In total, 40 consecutive cancer patients who underwent clinically-indicated, contrast-enhanced, oncologic staging SDCT were included at this retrospective study: 16 patients with n = 108 skeletal muscle metastases confirmed by prior or follow-up CT, 18F-FDG-PET, MRI or histopathology, and a control group of 24 patients without metastases. Four independent readers performed blinded, randomized visual detection of skeletal muscle metastases in conventional images, IDO and VMI40keV, indicating diagnostic certainty for each lesion on a 5-point Likert scale. Quantitatively, ROI-based measurements of attenuation (HU) in conventional images and VMI40keV and iodine concentration in IDO were conducted. CNR was calculated and receiver operating characteristics (ROC) analysis of quantitative parameters was performed.

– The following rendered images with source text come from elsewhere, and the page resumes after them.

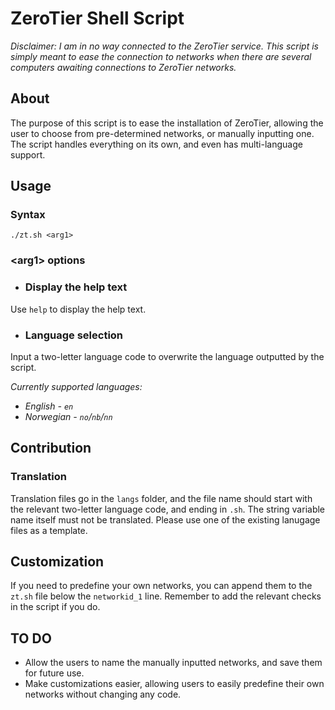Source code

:# ZeroTier Shell Script

*Disclaimer: I am in no way connected to the ZeroTier service. This script is simply meant to ease the connection to networks when there are several computers awaiting connections to ZeroTier networks.*

## About

The purpose of this script is to ease the installation of ZeroTier, allowing the user to choose from pre-determined networks, or manually inputting one. The script handles everything on its own, and even has multi-language support.

## Usage

### **Syntax**

`./zt.sh <arg1>`

### \<arg1> options

* ### Display the help text

Use `help` to display the help text.

* ### Language selection

Input a two-letter language code to overwrite the language outputted by the script.

*Currently supported languages:*

* *English - `en`*
* *Norwegian - `no`/`nb`/`nn`*

## **Contribution**

### **Translation**

Translation files go in the `langs` folder, and the file name should start with the relevant two-letter language code, and ending in `.sh`. The string variable name itself must not be translated. Please use one of the existing lanugage files as a template.

## **Customization**

If you need to predefine your own networks, you can append them to the `zt.sh` file below the `networkid_1` line. Remember to add the relevant checks in the script if you do.

## **TO DO**

* Allow the users to name the manually inputted networks, and save them for future use.
* Make customizations easier, allowing users to easily predefine their own networks without changing any code.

Regarding subjective assessment, IDO (63.2 (58.5–67.8) %) and VMI40keV (54.4 (49.6–59.2) %) showed an increased sensitivity for skeletal muscle metastases compared to conventional images (39.8 (35.2–44.6) %). Specificity was comparable in VMI40keV (69.8 (63.2–75.8) %) and conventional images (69.2 (60.6–76.9) %), while in IDO, it was moderately increased to 74.2 (65.3–78.4) %. Quantitative image analysis revealed that CNR of skeletal muscle metastases to circumjacent muscle was more than doubled in VMI40keV (25.8 ± 11.1) compared to conventional images (10.0 ± 5.3, p ≤ 0.001). Iodine concentration obtained from IDO and HU acquired from VMI40kev (AUC = 0.98 each) were superior to HU attenuation in conventional images (AUC = 0.94) regarding differentiation between healthy and metastatic muscular tissue (p ≤ 0.05).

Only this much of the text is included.